La Terrasse

"La culture est une résistance à la distraction" Pasolini

Théâtre - Entretien

Entretien Arnaud Meunier

Entretien Arnaud Meunier - Critique sortie Théâtre
Crédit photo : Anne Gayan Photo : Pierre-Etienne Vilbert

Publié le 10 octobre 2008

En quête du bonheur : oratorio poétique et philosophique

Arnaud Meunier interroge le concept de bonheur, aujourd’hui un sujet individuel, social et philosophique omniprésent et un outil marketing hors pair, à travers une compilation de textes du XVIIIe siècle à nos jours. Parmi d’autres auteurs, Baudelaire, Michaux, Rousseau, Cioran, Houellebecq, ainsi que des articles de Courrier International, très contemporains ! Une balade revigorante.

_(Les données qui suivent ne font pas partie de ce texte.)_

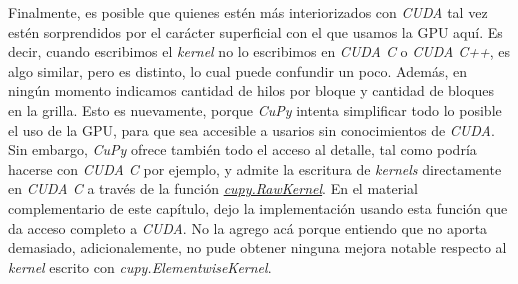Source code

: Finalmente, es posible que quienes estén más interiorizados con \textit{CUDA} tal vez estén sorprendidos por el carácter superficial con el que 
usamos la GPU aquí. Es decir, cuando escribimos el \textit{kernel} no lo escribimos en \textit{CUDA C} o \textit{CUDA C++}, es algo similar, pero 
es distinto, lo cual puede confundir un poco. Además, en ningún momento indicamos cantidad de hilos por bloque y cantidad de bloques en la 
grilla. Esto es nuevamente, porque \textit{CuPy} intenta simplificar todo lo posible el uso de la GPU, para que sea accesible a usarios sin conocimientos 
de \textit{CUDA}. Sin embargo, \textit{CuPy} ofrece también todo el acceso al detalle, tal como podría hacerse con \textit{CUDA C} por ejemplo,
y admite la escritura de \textit{kernels} directamente en \textit{CUDA C} a través de la función 
\href{https://docs.cupy.dev/en/stable/user_guide/kernel.html}{\textit{cupy.RawKernel}}. En el material complementario de este capítulo, dejo la 
implementación usando esta función que da acceso completo a \textit{CUDA}. No la agrego acá porque entiendo que no aporta demasiado, adicionalemente, no 
pude obtener ninguna mejora notable respecto al \textit{kernel} escrito con \textit{cupy.ElementwiseKernel}.











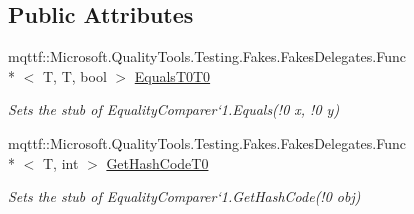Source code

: \subsection*{Public Attributes}
\begin{DoxyCompactItemize}
\item 
mqttf\-::\-Microsoft.\-Quality\-Tools.\-Testing.\-Fakes.\-Fakes\-Delegates.\-Func\\*
$<$ T, T, bool $>$ \hyperlink{class_system_1_1_collections_1_1_generic_1_1_fakes_1_1_stub_equality_comparer_3_01_t_01_4_a7fadef603eafc0627fc62f31da79ce33}{Equals\-T0\-T0}
\begin{DoxyCompactList}\small\item\em Sets the stub of Equality\-Comparer`1.Equals(!0 x, !0 y)\end{DoxyCompactList}\item 
mqttf\-::\-Microsoft.\-Quality\-Tools.\-Testing.\-Fakes.\-Fakes\-Delegates.\-Func\\*
$<$ T, int $>$ \hyperlink{class_system_1_1_collections_1_1_generic_1_1_fakes_1_1_stub_equality_comparer_3_01_t_01_4_aa03072c7dc21f4a8e3de587752be3bc4}{Get\-Hash\-Code\-T0}
\begin{DoxyCompactList}\small\item\em Sets the stub of Equality\-Comparer`1.Get\-Hash\-Code(!0 obj)\end{DoxyCompactList}\end{DoxyCompactItemize}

Ce spectacle est, selon votre appellation, une proposition nomade.
A. M. : C’est une proposition artistique courte, d’une heure environ, destinée aux publics peu familiarisés avec les institutions théâtrales, les « nouveaux destinataires du théâtre » dont parle Pasolini. Cette proposition « mobile » se joue dans les théâtres traditionnels mais aussi hors les murs, dans les bibliothèques, les maisons d’arrêt, les salles polyvalentes, les gymnases, les lycées. En quête du bonheur touche naturellement tous les publics dont le désarroi quotidien n’est que peu élucidé. L’oratorio s’inscrit exactement à mi-chemin entre univers poétique et univers musical. Ce travail poursuit le spectacle de 2006 Avec les armes de la poésie à la Maison de la Poésie, inspiré des poèmes de Pasolini, Hikmet et Ritsos. Sur le plateau, afflue cette émotion douce qu’inspire l’idée grave du bonheur ; de plus, le principe d’improvisation est porteur d’un élan de liberté entre les acteurs et le musicien.

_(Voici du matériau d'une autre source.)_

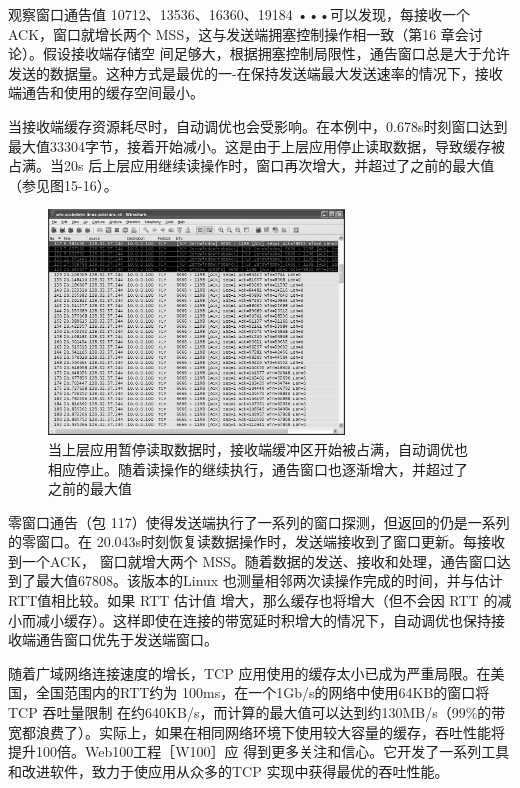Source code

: 观察窗口通告值 10712、13536、16360、19184 •••可以发现，每接收一个ACK，窗口就增长两个 MSS，这与发送端拥塞控制操作相一致（第16 章会讨论）。假设接收端存储空
间足够大，根据拥塞控制局限性，通告窗口总是大于允许发送的数据量。这种方式是最优的一-在保持发送端最大发送速率的情况下，接收端通告和使用的缓存空间最小。

当接收端缓存资源耗尽时，自动调优也会受影响。在本例中，0.678s时刻窗口达到最大值33304字节，接着开始减小。这是由于上层应用停止读取数据，导致缓存被占满。当20s
后上层应用继续读操作时，窗口再次增大，并超过了之前的最大值（参见图15-16）。
\begin{figure}[!htb]
    \centering
	\includegraphics[width=0.7\textwidth]{imgs/15/15-16.png}
	\caption{当上层应用暂停读取数据时，接收端缓冲区开始被占满，自动调优也相应停止。随着读操作的继续执行，通告窗口也逐渐增大，并超过了之前的最大值}
\end{figure}

零窗口通告（包 117）使得发送端执行了一系列的窗口探测，但返回的仍是一系列的零窗口。在 20.043s时刻恢复读数据操作时，发送端接收到了窗口更新。每接收到一个ACK，
窗口就增大两个 MSS。随着数据的发送、接收和处理，通告窗口达到了最大值67808。该版本的Linux 也测量相邻两次读操作完成的时间，并与估计 RTT值相比较。如果 RTT 估计值
增大，那么缓存也将增大（但不会因 RTT 的减小而减小缓存）。这样即使在连接的带宽延时积增大的情况下，自动调优也保持接收端通告窗口优先于发送端窗口。

随着广域网络连接速度的增长，TCP 应用使用的缓存太小已成为严重局限。在美国，全国范围内的RTT约为 100ms，在一个1Gb/s的网络中使用64KB的窗口将 TCP 吞吐量限制
在约640KB/s，而计算的最大值可以达到约130MB/s（99\%的带宽都浪费了）。实际上，如果在相同网络环境下使用较大容量的缓存，吞吐性能将提升100倍。Web100工程［W100］应
得到更多关注和信心。它开发了一系列工具和改进软件，致力于使应用从众多的TCP 实现中获得最优的吞吐性能。

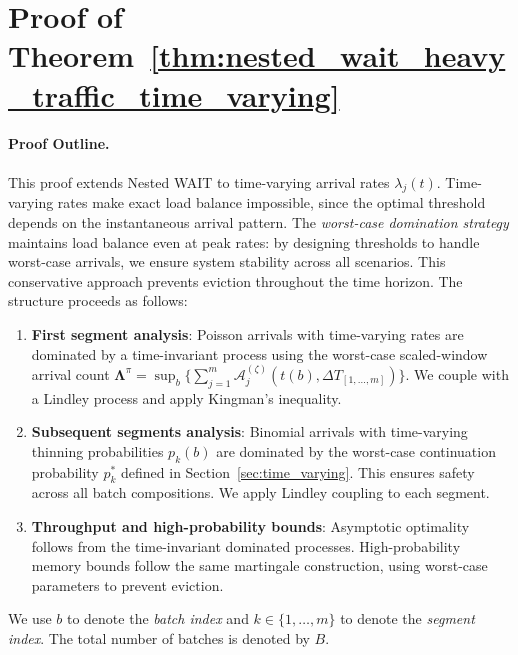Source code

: 
\section{Proof of Theorem~\ref{thm:nested_wait_heavy_traffic_time_varying}}\label{appendix:: proof of nested optimality, time varying.}

\paragraph{Proof Outline.}
This proof extends Nested WAIT to time-varying arrival rates $\lambda_j(t)$. Time-varying rates make exact load balance impossible, since the optimal threshold depends on the instantaneous arrival pattern. The \emph{worst-case domination strategy} maintains load balance even at peak rates: by designing thresholds to handle worst-case arrivals, we ensure system stability across all scenarios. This conservative approach prevents eviction throughout the time horizon. The structure proceeds as follows:
\begin{enumerate}
    \item \textbf{First segment analysis}: Poisson arrivals with time-varying rates are dominated by a time-invariant process using the worst-case scaled-window arrival count $\mathbf{\Lambda}^{\pi} = \sup_b \{\sum_{j=1}^m \mathcal A_j^{(\zeta)}(t(b),\Delta T_{[1,\ldots,m]})\}$. We couple with a Lindley process and apply Kingman's inequality.
    \item \textbf{Subsequent segments analysis}: Binomial arrivals with time-varying thinning probabilities $p_k(b)$ are dominated by the worst-case continuation probability \(p_k^*\) defined in Section~\ref{sec:time_varying}. This ensures safety across all batch compositions. We apply Lindley coupling to each segment.
    \item \textbf{Throughput and high-probability bounds}: Asymptotic optimality follows from the time-invariant dominated processes. High-probability memory bounds follow the same martingale construction, using worst-case parameters to prevent eviction.
\end{enumerate}

We use $b$ to denote the \emph{batch index} and $k \in \{1, \ldots, m\}$ to denote the \emph{segment index}. The total number of batches is denoted by $B$.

Comment avez-vous été sensibilisé à la recherche existentielle du bonheur ?
A.M : Cette idée m’est venue au Qatar tandis que je présentais Il neige dans la nuit de Hikmet au Centre Culturel Français. Ce pays rêve d’acquérir le statut de place financière internationale alors que sa tradition esclavagiste affirme l’exploitation des travailleurs indiens et pakistanais. Il n’empêche que dans les rues foisonnent les panneaux publicitaires avec leurs images mercantiles de bien-être – grand ciel bleu et familles rayonnantes. En Occident, il n’y a pas un magazine qui ne fasse allusion à cette question du bonheur ; on va jusqu’à évoquer sa composition chimique ou sa cartographie. Le sujet a la force d’un enjeu de recherche scientifique et d’un outil marketing.

« Pourquoi tant d’avidité dans l’usage mercantile du bonheur ? »

Le bonheur est aujourd’hui un concept dont les critères sont à évaluer, loin de toute velléité révolutionnaire d’émancipation, chère à Voltaire et à Rousseau.

Quel est le parcours de cette course inaccessible au bonheur ?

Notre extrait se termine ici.